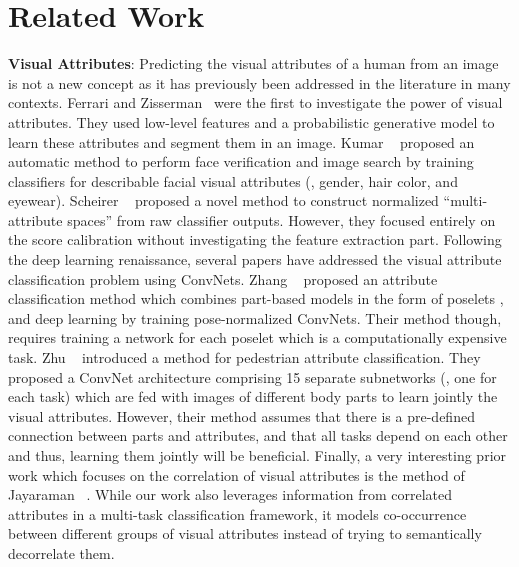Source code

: \documentclass[10pt,twocolumn,letterpaper]{article}
\begin{document}
	\section{Related Work}
	\noindent\textbf{Visual Attributes}: Predicting the visual attributes of a human from an image is not a new concept as it has previously been addressed in the literature in many contexts. Ferrari and Zisserman~\cite{ferrari2007learning} were the first to investigate the power of visual attributes. They used low-level features and a probabilistic generative model to learn these attributes and segment them in an image. Kumar \etal~\cite{kumar} proposed an automatic method to perform face verification and image search by training classifiers for describable facial visual attributes (\eg, gender, hair color, and eyewear). Scheirer \etal~\cite{scheirer2012multi}  proposed a novel method to construct normalized ``multi-attribute spaces'' from raw classifier outputs. However, they focused entirely on the score calibration without investigating the feature extraction part. Following the deep learning renaissance, several papers \cite{gkioxari2015actions, rstarcnn, li2016human} have addressed the visual attribute classification
	problem using ConvNets. Zhang \etal~\cite{zhang2014panda} proposed an attribute classification method which combines part-based models in the form of poselets \cite{bourdev2011describing}, and deep learning by training pose-normalized ConvNets. Their method though, requires training a network for each poselet which is a computationally expensive task. Zhu \etal~\cite{zhu2015multi} introduced a method for pedestrian attribute classification. They proposed a ConvNet architecture comprising 15 separate subnetworks (\ie, one for each task) which are fed with images of different body parts to learn jointly the visual attributes. However, their method assumes that there is a pre-defined connection between parts and attributes, and that all tasks depend on each other and thus, learning them jointly will be beneficial. Finally, a very interesting prior work which focuses on the correlation of visual attributes is the method of Jayaraman \etal~\cite{jayaraman2014decorrelating}. While our work also leverages information from correlated attributes in a multi-task classification framework, it models co-occurrence between different groups of visual attributes instead of trying to semantically decorrelate them.
	
\end{document}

### Exercise description
Restate all entries above exactly, but not the images.

### Task response
Source code

: \documentclass[10pt,twocolumn,letterpaper]{article}
\begin{document}
	\section{Related Work}
	\noindent\textbf{Visual Attributes}: Predicting the visual attributes of a human from an image is not a new concept as it has previously been addressed in the literature in many contexts. Ferrari and Zisserman~\cite{ferrari2007learning} were the first to investigate the power of visual attributes. They used low-level features and a probabilistic generative model to learn these attributes and segment them in an image. Kumar \etal~\cite{kumar} proposed an automatic method to perform face verification and image search by training classifiers for describable facial visual attributes (\eg, gender, hair color, and eyewear). Scheirer \etal~\cite{scheirer2012multi}  proposed a novel method to construct normalized ``multi-attribute spaces'' from raw classifier outputs. However, they focused entirely on the score calibration without investigating the feature extraction part. Following the deep learning renaissance, several papers \cite{gkioxari2015actions, rstarcnn, li2016human} have addressed the visual attribute classification
	problem using ConvNets. Zhang \etal~\cite{zhang2014panda} proposed an attribute classification method which combines part-based models in the form of poselets \cite{bourdev2011describing}, and deep learning by training pose-normalized ConvNets. Their method though, requires training a network for each poselet which is a computationally expensive task. Zhu \etal~\cite{zhu2015multi} introduced a method for pedestrian attribute classification. They proposed a ConvNet architecture comprising 15 separate subnetworks (\ie, one for each task) which are fed with images of different body parts to learn jointly the visual attributes. However, their method assumes that there is a pre-defined connection between parts and attributes, and that all tasks depend on each other and thus, learning them jointly will be beneficial. Finally, a very interesting prior work which focuses on the correlation of visual attributes is the method of Jayaraman \etal~\cite{jayaraman2014decorrelating}. While our work also leverages information from correlated attributes in a multi-task classification framework, it models co-occurrence between different groups of visual attributes instead of trying to semantically decorrelate them.
	
\end{document}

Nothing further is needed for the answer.